Best courses, second best faculty
Despite attracting the best of students, the honours courses in mass communication, Computer Science, Business Economics and journalism at DU do not have permanent or regular faculty, reports Swaha Sahoo.Special: Campus CallingUpdated: Jun 09, 2008 13:21 IST
They are some of the most popular undergraduate programmes of Delhi University and attract the best of students. Despite this, the honours courses in mass communication, Computer Science, Business Economics and journalism at DU do not have permanent or regular faculty.
Slotted as self-financing courses, the programmes do not have sanctioned teaching posts by the University Grants Commission (UGC) and, therefore, mange with ad hoc and contractual teachers. Most colleges running these courses also borrow from existing faculty or make do with guest lecturers.
The B.Sc (Hons.) Computer Science course does not fall in the self-financing scheme, say faculty members. Yet the course that began seven years ago has no regular faculty. “We have 450 seats across 15 colleges and we get the best students,” said Naveen Kumar, Reader at Department of Computer Science, DU. “But colleges find it difficult to get good candidates for ad hoc posts. Ideally, the course requires seven permanent faculty per college,” Kumar said.
According to rules, the UGC makes sure that a course is running successfully over a period of time before sanctioning faculty. But the Bachelors of Mass Media and Mass Communication programme at Indraprastha College has been running since 1999 without permanent faculty. “The department has too much movement without regular faculty. Moreover, teachers from other subjects not only teach journalism students but also handle administrative work,” said Manasvini Yogi, media coordinator at IP.
The B.A. (Hons.) in Business Economics is also suffering a similar fate. Except for two Delhi government-funded colleges running the course the rest do not have regular faculty positions. “Economics and commerce department teachers are teaching along with ad hoc teachers,” said Rashmi Aggarwal, head of Business Economics at DU.

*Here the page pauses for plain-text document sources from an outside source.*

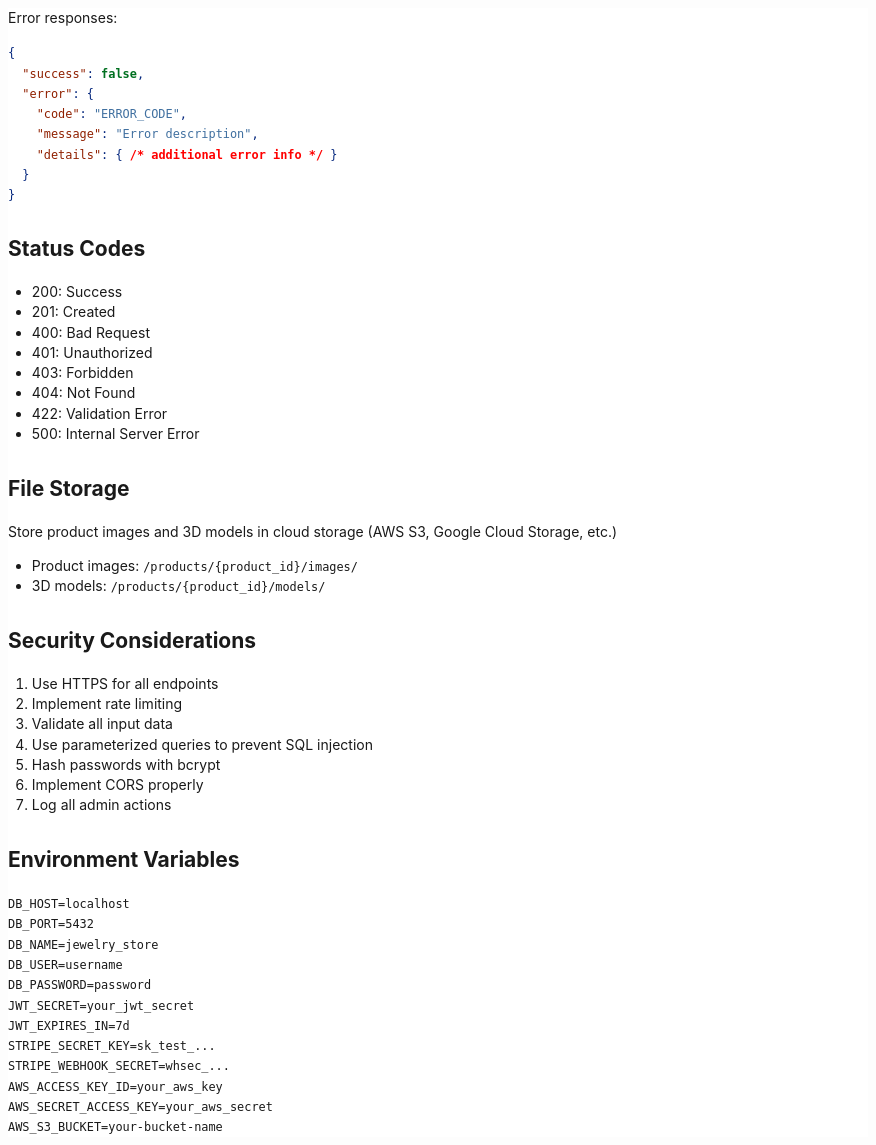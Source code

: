 Error responses:
```json
{
  "success": false,
  "error": {
    "code": "ERROR_CODE",
    "message": "Error description",
    "details": { /* additional error info */ }
  }
}
```

## Status Codes
- 200: Success
- 201: Created
- 400: Bad Request
- 401: Unauthorized
- 403: Forbidden
- 404: Not Found
- 422: Validation Error
- 500: Internal Server Error

## File Storage
Store product images and 3D models in cloud storage (AWS S3, Google Cloud Storage, etc.)
- Product images: `/products/{product_id}/images/`
- 3D models: `/products/{product_id}/models/`

## Security Considerations
1. Use HTTPS for all endpoints
2. Implement rate limiting
3. Validate all input data
4. Use parameterized queries to prevent SQL injection
5. Hash passwords with bcrypt
6. Implement CORS properly
7. Log all admin actions

## Environment Variables
```
DB_HOST=localhost
DB_PORT=5432
DB_NAME=jewelry_store
DB_USER=username
DB_PASSWORD=password
JWT_SECRET=your_jwt_secret
JWT_EXPIRES_IN=7d
STRIPE_SECRET_KEY=sk_test_...
STRIPE_WEBHOOK_SECRET=whsec_...
AWS_ACCESS_KEY_ID=your_aws_key
AWS_SECRET_ACCESS_KEY=your_aws_secret
AWS_S3_BUCKET=your-bucket-name
```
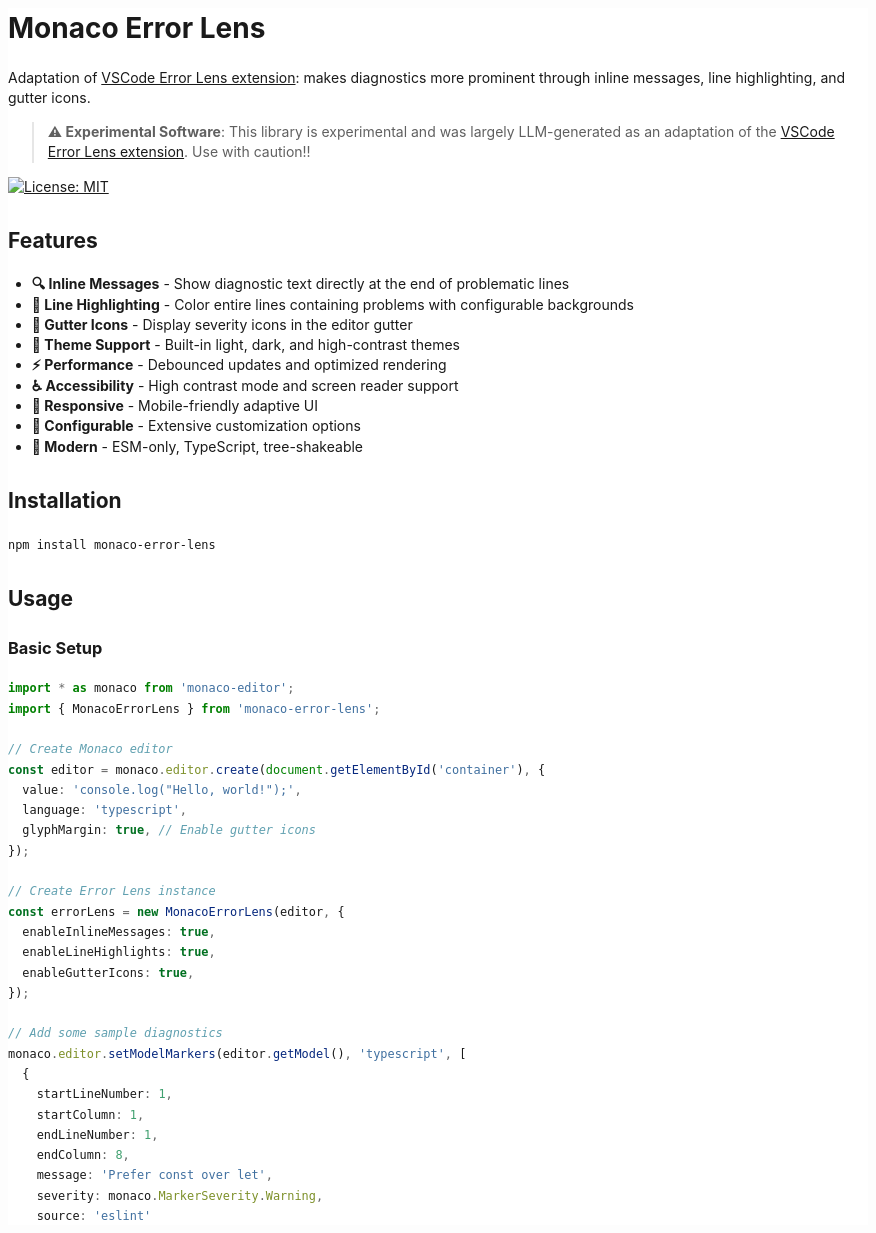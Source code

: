# Monaco Error Lens

Adaptation of  [VSCode Error Lens extension](https://github.com/usernamehw/vscode-error-lens):
makes diagnostics more prominent through inline messages, line highlighting, and gutter icons.

> **⚠️ Experimental Software**: This library is experimental and was largely LLM-generated as an adaptation of the [VSCode Error Lens extension](https://github.com/usernamehw/vscode-error-lens). Use with caution!!


[![License: MIT](https://img.shields.io/badge/License-MIT-yellow.svg)](https://opensource.org/licenses/MIT)

## Features

- **🔍 Inline Messages** - Show diagnostic text directly at the end of problematic lines
- **🎨 Line Highlighting** - Color entire lines containing problems with configurable backgrounds
- **📍 Gutter Icons** - Display severity icons in the editor gutter
- **🌙 Theme Support** - Built-in light, dark, and high-contrast themes
- **⚡ Performance** - Debounced updates and optimized rendering
- **♿ Accessibility** - High contrast mode and screen reader support
- **📱 Responsive** - Mobile-friendly adaptive UI
- **🔧 Configurable** - Extensive customization options
- **🚀 Modern** - ESM-only, TypeScript, tree-shakeable

## Installation

```bash
npm install monaco-error-lens
```

## Usage

### Basic Setup

```typescript
import * as monaco from 'monaco-editor';
import { MonacoErrorLens } from 'monaco-error-lens';

// Create Monaco editor
const editor = monaco.editor.create(document.getElementById('container'), {
  value: 'console.log("Hello, world!");',
  language: 'typescript',
  glyphMargin: true, // Enable gutter icons
});

// Create Error Lens instance
const errorLens = new MonacoErrorLens(editor, {
  enableInlineMessages: true,
  enableLineHighlights: true,
  enableGutterIcons: true,
});

// Add some sample diagnostics
monaco.editor.setModelMarkers(editor.getModel(), 'typescript', [
  {
    startLineNumber: 1,
    startColumn: 1,
    endLineNumber: 1,
    endColumn: 8,
    message: 'Prefer const over let',
    severity: monaco.MarkerSeverity.Warning,
    source: 'eslint'
```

The journalism course at Maharaja Agrasen and Kalindi College do not have permanent faculty either. “Ideally the technical aspects of journalism should be taught by a regular faculty who is available all year round,” said Sunil Sondhi, principal, Maharaja Agrasen College, which has been teaching B.A. (Hons.) journalism for 10 years.
Dean of Colleges Nayanjot Lahiri said UGC had asked colleges to send in proposals in the 11th plan. “The UGC chairman has asked colleges to include the requirements for permanent faculty in the 11th plan. They should get the sanction soon,” Lahiri said.